You're showing a degree of awareness and thoughtfulness that's way beyond the usual thirteen-year-old and I'm really looking forward to reading your more recent fics.

After I finish reading this one, of course. Needless to say, I liked this chapter the most so far. Might have also something to do with Nero. (I never said fangirling was bad, did I?)

I hope you understand what I'm trying to tell you, I sometimes suck at putting my thoughts into words and it's even more complicated in English.
sherril chapter 16 . 4/29/2010
Time for comic relief... nice. :)

Just to be plunged into cold water right afterwards. I've never really thought about the battle with Azul, but it really seems that somebody would get hurt... Fighting Azul alone seems like a suicide mission, though.

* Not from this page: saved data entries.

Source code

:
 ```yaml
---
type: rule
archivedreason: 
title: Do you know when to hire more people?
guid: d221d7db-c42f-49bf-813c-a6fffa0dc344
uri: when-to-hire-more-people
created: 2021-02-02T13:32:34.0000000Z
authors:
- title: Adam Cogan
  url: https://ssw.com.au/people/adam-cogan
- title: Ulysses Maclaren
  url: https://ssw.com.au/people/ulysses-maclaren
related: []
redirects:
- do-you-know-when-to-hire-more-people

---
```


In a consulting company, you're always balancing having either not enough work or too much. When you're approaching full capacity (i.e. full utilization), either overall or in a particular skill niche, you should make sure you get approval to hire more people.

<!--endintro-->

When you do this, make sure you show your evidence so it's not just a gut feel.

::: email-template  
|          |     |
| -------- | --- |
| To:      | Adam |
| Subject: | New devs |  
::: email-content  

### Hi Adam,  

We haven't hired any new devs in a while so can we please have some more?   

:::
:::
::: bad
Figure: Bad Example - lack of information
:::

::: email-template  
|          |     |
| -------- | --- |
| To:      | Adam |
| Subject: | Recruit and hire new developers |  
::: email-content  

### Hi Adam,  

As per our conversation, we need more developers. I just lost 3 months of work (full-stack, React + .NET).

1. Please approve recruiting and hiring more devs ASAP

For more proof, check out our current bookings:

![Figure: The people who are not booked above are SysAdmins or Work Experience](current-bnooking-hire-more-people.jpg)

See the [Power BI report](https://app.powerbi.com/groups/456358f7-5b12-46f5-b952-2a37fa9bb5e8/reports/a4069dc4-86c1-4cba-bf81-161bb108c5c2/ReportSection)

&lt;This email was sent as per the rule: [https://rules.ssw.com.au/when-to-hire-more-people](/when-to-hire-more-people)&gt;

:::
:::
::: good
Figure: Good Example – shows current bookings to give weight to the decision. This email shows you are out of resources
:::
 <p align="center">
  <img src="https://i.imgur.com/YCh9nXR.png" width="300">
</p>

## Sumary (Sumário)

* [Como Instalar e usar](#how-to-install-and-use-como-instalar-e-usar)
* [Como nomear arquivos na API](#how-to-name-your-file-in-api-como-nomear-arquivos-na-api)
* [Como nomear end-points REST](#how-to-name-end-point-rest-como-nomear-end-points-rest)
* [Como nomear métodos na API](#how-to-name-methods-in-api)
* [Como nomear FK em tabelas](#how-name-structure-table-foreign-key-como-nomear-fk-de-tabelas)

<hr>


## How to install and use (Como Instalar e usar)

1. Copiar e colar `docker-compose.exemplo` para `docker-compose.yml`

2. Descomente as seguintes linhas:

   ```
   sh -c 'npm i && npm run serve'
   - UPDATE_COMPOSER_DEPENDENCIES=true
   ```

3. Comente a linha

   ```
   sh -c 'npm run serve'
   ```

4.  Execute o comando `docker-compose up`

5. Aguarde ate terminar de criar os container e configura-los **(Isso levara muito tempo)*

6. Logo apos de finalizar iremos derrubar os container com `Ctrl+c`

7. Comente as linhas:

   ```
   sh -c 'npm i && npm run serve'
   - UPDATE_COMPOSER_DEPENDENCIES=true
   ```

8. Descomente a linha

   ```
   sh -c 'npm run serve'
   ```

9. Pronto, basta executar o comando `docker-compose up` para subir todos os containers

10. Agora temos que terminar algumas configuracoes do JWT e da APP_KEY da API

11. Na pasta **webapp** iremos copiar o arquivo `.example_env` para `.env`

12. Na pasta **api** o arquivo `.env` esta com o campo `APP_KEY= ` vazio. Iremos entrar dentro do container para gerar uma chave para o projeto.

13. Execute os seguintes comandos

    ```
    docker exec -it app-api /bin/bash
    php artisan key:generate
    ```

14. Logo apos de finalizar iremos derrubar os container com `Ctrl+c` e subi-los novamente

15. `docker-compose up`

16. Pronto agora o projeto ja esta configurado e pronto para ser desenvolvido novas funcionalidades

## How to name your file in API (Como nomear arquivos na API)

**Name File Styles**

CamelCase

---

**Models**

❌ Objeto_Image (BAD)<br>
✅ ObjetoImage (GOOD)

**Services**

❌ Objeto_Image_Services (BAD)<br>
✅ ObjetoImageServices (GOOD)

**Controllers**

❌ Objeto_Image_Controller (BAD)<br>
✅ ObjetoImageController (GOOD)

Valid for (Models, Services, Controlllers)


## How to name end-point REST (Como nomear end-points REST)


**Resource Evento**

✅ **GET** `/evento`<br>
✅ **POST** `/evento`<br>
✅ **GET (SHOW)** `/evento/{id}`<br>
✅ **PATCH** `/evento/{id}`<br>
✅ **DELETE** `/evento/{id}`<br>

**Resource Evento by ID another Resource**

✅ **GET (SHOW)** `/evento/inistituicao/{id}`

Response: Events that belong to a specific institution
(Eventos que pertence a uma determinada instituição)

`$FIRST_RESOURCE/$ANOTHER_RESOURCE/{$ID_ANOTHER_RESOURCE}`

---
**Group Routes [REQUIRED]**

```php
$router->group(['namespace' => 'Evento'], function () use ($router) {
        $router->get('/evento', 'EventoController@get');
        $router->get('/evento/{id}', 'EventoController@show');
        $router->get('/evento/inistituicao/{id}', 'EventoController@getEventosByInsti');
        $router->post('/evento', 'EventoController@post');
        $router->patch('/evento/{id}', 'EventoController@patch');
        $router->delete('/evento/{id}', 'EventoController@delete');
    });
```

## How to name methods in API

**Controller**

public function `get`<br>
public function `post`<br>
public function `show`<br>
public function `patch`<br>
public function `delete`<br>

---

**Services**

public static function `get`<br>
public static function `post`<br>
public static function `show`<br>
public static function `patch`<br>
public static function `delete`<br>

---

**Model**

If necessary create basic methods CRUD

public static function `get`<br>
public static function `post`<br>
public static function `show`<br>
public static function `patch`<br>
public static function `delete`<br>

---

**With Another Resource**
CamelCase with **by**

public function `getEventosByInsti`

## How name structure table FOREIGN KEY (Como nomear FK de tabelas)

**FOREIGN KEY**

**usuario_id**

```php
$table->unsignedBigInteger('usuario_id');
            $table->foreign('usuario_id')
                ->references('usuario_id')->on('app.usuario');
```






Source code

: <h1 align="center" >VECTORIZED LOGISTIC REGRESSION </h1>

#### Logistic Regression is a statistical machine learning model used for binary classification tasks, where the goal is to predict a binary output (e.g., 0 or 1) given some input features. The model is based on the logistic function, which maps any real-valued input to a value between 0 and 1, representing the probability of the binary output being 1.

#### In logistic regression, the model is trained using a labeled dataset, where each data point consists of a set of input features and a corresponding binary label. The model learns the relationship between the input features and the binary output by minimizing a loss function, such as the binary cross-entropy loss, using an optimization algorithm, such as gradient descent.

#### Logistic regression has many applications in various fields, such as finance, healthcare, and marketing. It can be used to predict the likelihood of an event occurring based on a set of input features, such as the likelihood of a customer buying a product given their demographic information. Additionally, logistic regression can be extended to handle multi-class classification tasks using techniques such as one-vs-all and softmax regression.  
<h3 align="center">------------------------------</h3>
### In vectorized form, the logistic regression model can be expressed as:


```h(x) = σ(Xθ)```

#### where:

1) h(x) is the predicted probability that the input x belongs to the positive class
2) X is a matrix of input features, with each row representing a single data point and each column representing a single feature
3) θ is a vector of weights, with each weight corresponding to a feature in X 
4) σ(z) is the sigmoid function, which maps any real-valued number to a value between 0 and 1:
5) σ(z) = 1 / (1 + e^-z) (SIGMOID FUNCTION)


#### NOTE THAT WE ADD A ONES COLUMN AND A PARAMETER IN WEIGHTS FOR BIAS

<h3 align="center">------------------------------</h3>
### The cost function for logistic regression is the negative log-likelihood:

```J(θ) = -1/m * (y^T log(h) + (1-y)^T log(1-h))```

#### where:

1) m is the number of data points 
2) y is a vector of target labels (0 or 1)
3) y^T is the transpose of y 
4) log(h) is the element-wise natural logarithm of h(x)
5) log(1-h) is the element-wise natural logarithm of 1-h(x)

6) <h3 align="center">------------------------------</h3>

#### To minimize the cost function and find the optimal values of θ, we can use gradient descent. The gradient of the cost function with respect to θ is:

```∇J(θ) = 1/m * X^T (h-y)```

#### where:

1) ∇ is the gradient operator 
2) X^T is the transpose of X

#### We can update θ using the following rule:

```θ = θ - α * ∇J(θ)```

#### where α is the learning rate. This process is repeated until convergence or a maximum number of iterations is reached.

Maybe Emily has told Derik that he would be alright. I've been theorizing about a kind of stable timeloop thing. The story of Dirge has long been written and is known to both Tory and Derik. So far nothing in the main storyline has changed, despite Tory trying to change things (saving Shalua). So what if the storyline can't change, no matter what they do? It could mean that the one who fights Azul won't die, but it could also mean that only Vincent can defeat Azul. So if the people behind Gemini know that the story can't change, they could tell Derik that he would be alright...

But maybe that's just too weird.
sherril chapter 15 . 4/29/2010
The fight with Rosso could have been longer. It seems like they defeated her in just a few moments, which doesn't seem right. She's a Tsviet, a skilled fighter, it just seems unlikely that she would go down in such a short time.

I'm also wondering why you let her die by being shot, and not by killing herself like in the game. Is there any deeper reason to it?

I can imagine that it has to do with Tory's ethical dilemma. Most people would feel pity for people like Rosso and wouldn't feel good about killing her, despite a sense of necessity. Which makes me wonder... don't they have any kind of prisons? I find the concept of killing criminals objectionable, even more so when said criminals have backstories like the Tviets. It's really no wonder that Tory feels so bad about killing. Our understanding of moral just doesn't mix well with video game moral.

And I found it highly interesting that Hunter gave the materia to Tory. So he actually seems to care whether or not his "subjects" die (or I'm just over-interpreting again).
sherril chapter 14 . 4/29/2010
It is somehow strange and unsettling that Adam and therefore probably all people behind Gemini know about Crystal. I don't know if it is important, but until now Crystal seemed more like an imaginary (or maybe even real) friend. If Adam knows about her she can't be imaginary... besides, the comment itself is very cryptic and Adam seems to know more about Crystal.

Concerning the meeting... This part seems a bit strange to me.

[...] "Of course."

Okay, so I flinched and squeaked [...]

The … probably mean that you left out the scene with the earth and the universe and Omega and stuff. I think it might have been a good idea to mention it, because now there is a kind of gap in the flow of the story. It's just a bit confusing.
sherril chapter 13 . 4/29/2010
I think of all the action chapters so far I like this one the most. It has a certain kind of "flow" to it.

What I liked most was how Tory tried to protect Shelke and Shalua. It has to be hard to be stuck in a story you know by heart and not being able to change anything. Knowing that Shalua is going to be hurt and not being able to prevent it is probably worse than not knowing at all.
sherril chapter 12 . 4/25/2010
Interesting... I get the feeling that something really important has happened in this chapter. Tory's weapon finally gets a name that somehow connects it to Vincent's weapon. A strange charm appears out of nowhere. The people behind Gemini can apparently alter physical reality in the games.

And the charm itself... I'm overflowing with theories. It's a heart, so it has something to do with Tory's feelings. It's separated in two parts, one red and one blue with a black and a white wing respectively. I'd say that Tory's feelings are torn, but this isn't a romance fic, so I don't really have an idea.